MBQ&A: Goats, Cold Smoking, and Spinach Pizza


MBQ&A: Goats, Cold Smoking, and Spinach Pizza

QA

It’s one again time to turn your chuck roasts of ignorance into perfectly-ground burgers of understanding with MBQ&A. The only advice column recommended by that street preacher who keeps telling you you’re going to Hell.

Your experts for this glorious opening week of baseball season:

JB Mays – Editor-in-Beef.
Death Toll Scholl – His hip glasses hide a dark past. They also correct his terrible eyesight.
Tomax – GI Joe villain with a heart of gold.
The Other Woman – Music editor. Woman.
Ricky Thumbs – Mexican Werewolf frontman. Actual Mexican-American werewolf.
Pitfall Harry – Cameo appearance!

Remember – you can ask us anything via Facebook, Twitter, or in the comment section below.

To your questions:

Why don’t we eat more goat? It is great for you and as tasty as just about anything you can catch and eat.

Bryan Knox

Tomax: I would say we don’t eat much goat because it’s a cultural thing. Go to the islands and goat is a primary meat. Plus goat isn’t readily available in the grocery store.

Death Toll Scholl: As Americans, we generally don’t like gamey meat – we want to go buy our bland corn fed factory farmed boneless food product. As a business side, what is going to yield more in 6 months? 1000 pound cow vs. a 65-pound goat.

The Other Woman: Believe it or not, goat meat consumption is on the rise in the U.S. for reasons including health benefits, and the comparatively lower cost and higher sustainability factors of raising goats vs. cows. The average goat drinks less water, eats less food, and poops less often than the average cow. Multiply that by a couple of billion animals a year.

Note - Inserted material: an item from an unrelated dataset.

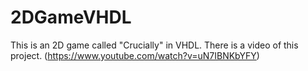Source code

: # 2DGameVHDL
This is an 2D game called "Crucially" in VHDL. 
There is a video of this project.
(https://www.youtube.com/watch?v=uN7IBNKbYFY)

I’m not an expert on red or any other kind of meat, but my brain is full of this kind of random, semi-useful information (which is probably why I run the music section). My personal theory that Americans feel uneasy eating animals that smile – and goats are smiley creatures – has been completely debunked since I started hanging out with ManBQue.

Ricky Thumbs: It’s because they scream like people.

What is the difference between hot and cold smoking meats?

Blake Marcum

JB Mays: Time, for one. Since you’re staying below 85 degrees, it’s going to make your 14-hour brisket seem like boil-in-bag rice pilaf.

In most setups, smoke is generated away from the ingredient to be smoked and passed through independent of the heat generated. Lox is cold smoked. Black Forest ham is cold smoked. A lot of bacon is cold smoked. All quite different items and results than what you’ll see pulled off the pit in Austin or Knoxville.

Successful cold smoking inhibits bacterial growth, which is why human beings invented it in the first place. You’ll need to cure your meat before cold-smoking to ward of bacterial growth, since your meat will be at essentially room temperature.

The flavor development on a piece of cold-smoked meat is much more subtle, and the texture changes very little compared to, say, how a hot-smoked pork shoulder transforms. Since it’s incrementally more difficult the warmer the climate gets, a lot of your cold-smoked traditions tend to come from places that also don’t necessarily associate reindeers with Christmas.

If you’re really interested in the minutiae – air contact, relative humidity, etc. – this is an excellent primer on the subject.

Tomax: Hot smoking is great for cooking meats where cold smoking is great for things like cheese. Cold smoking is where the smoke temp is brought way down to give things a smoky flavor while not cooking them.

If I were to cook a spinach and ricotta pizza – would I cook the spinach first then put it on the pizza and bake it… Or just put raw spinach on there? Hypothetically?

David Hanley

Tomax: Just toss the spinach on there. Spinach is very easy to cook. In fact, spinach is so easy to cook you could probably do it by breathing hot air all over it. The Godfather, for example, is a portable spinach cooker. He can reduce an entire bag of spinach in under 15 seconds.

Death Toll Scholl: I worked in a pizza place for 4 years – if I won the lotto I would go back to making pizzas. Dream. Job. Anyway, we always used baby spinach laid flat between the sauce and cheese and it seemed to hold up fine. Raw on top of the cheese after cooking would work and taste good. You want to keep the crisp crunch. Don’t use canned or frozen – it will look like Popeye puked on the pizza and taste like it too.

The Other Woman: If you are going the traditional, tomato sauce-topped pizza route, you can throw it on raw before or after topping with cheese. If you’re going “white,” drizzle a little olive oil over the crust, then try lightly steaming or sautéing your spinach with garlic, salt and pepper and a squeeze of lemon before adding the ricotta and baking.

Pitfall Harry: If someone puts raw spinach on top of the cheese on a pizza, you get a dry-leaf reaction. Spinach has to go under the cheese regardless if it’s steamed or not.